Task goal: Pull out each line of the data that includes the word "sizeof".

┌─ Dataset content

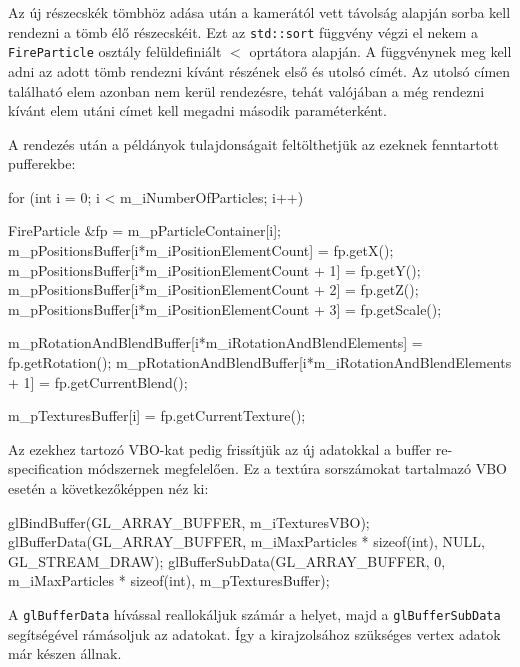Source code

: Az új részecskék tömbhöz adása után a kamerától vett távolság alapján sorba kell rendezni a tömb élő részecskéit. Ezt az \texttt{std::sort} függvény végzi el nekem a \texttt{FireParticle} osztály felüldefiniált $<$ oprtátora alapján. A függvénynek meg kell adni az adott tömb rendezni kívánt részének első és utolsó címét. Az utolsó címen található elem azonban nem kerül rendezésre, tehát valójában a még rendezni kívánt elem utáni címet kell megadni második paraméterként.

A rendezés után a példányok tulajdonságait feltölthetjük az ezeknek fenntartott pufferekbe:
\begin{cpp}
for (int i = 0; i < m_iNumberOfParticles; i++)
{
	FireParticle &fp = m_pParticleContainer[i];
	m_pPositionsBuffer[i*m_iPositionElementCount] = fp.getX();
	m_pPositionsBuffer[i*m_iPositionElementCount + 1] = fp.getY();
	m_pPositionsBuffer[i*m_iPositionElementCount + 2] = fp.getZ();
	m_pPositionsBuffer[i*m_iPositionElementCount + 3] = fp.getScale();

	m_pRotationAndBlendBuffer[i*m_iRotationAndBlendElements] = 
						fp.getRotation();
	m_pRotationAndBlendBuffer[i*m_iRotationAndBlendElements + 1] = 
						fp.getCurrentBlend();

	m_pTexturesBuffer[i] = fp.getCurrentTexture();
}
\end{cpp}
Az ezekhez tartozó VBO-kat pedig frissítjük az új adatokkal a buffer re-specification módszernek megfelelően. Ez a textúra sorszámokat tartalmazó VBO esetén a következőképpen néz ki:
\begin{cpp}
glBindBuffer(GL_ARRAY_BUFFER, m_iTexturesVBO);
glBufferData(GL_ARRAY_BUFFER, m_iMaxParticles * sizeof(int), 
			NULL, GL_STREAM_DRAW);
glBufferSubData(GL_ARRAY_BUFFER, 0, m_iMaxParticles * sizeof(int), 
			m_pTexturesBuffer);
\end{cpp}
A \texttt{glBufferData} hívással reallokáljuk számár a helyet, majd a \texttt{glBufferSubData} segítségével rámásoljuk az adatokat. Így a kirajzolsához szükséges vertex adatok már készen állnak.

└─

Reply to the task:
glBufferData(GL_ARRAY_BUFFER, m_iMaxParticles * sizeof(int), 
glBufferSubData(GL_ARRAY_BUFFER, 0, m_iMaxParticles * sizeof(int), 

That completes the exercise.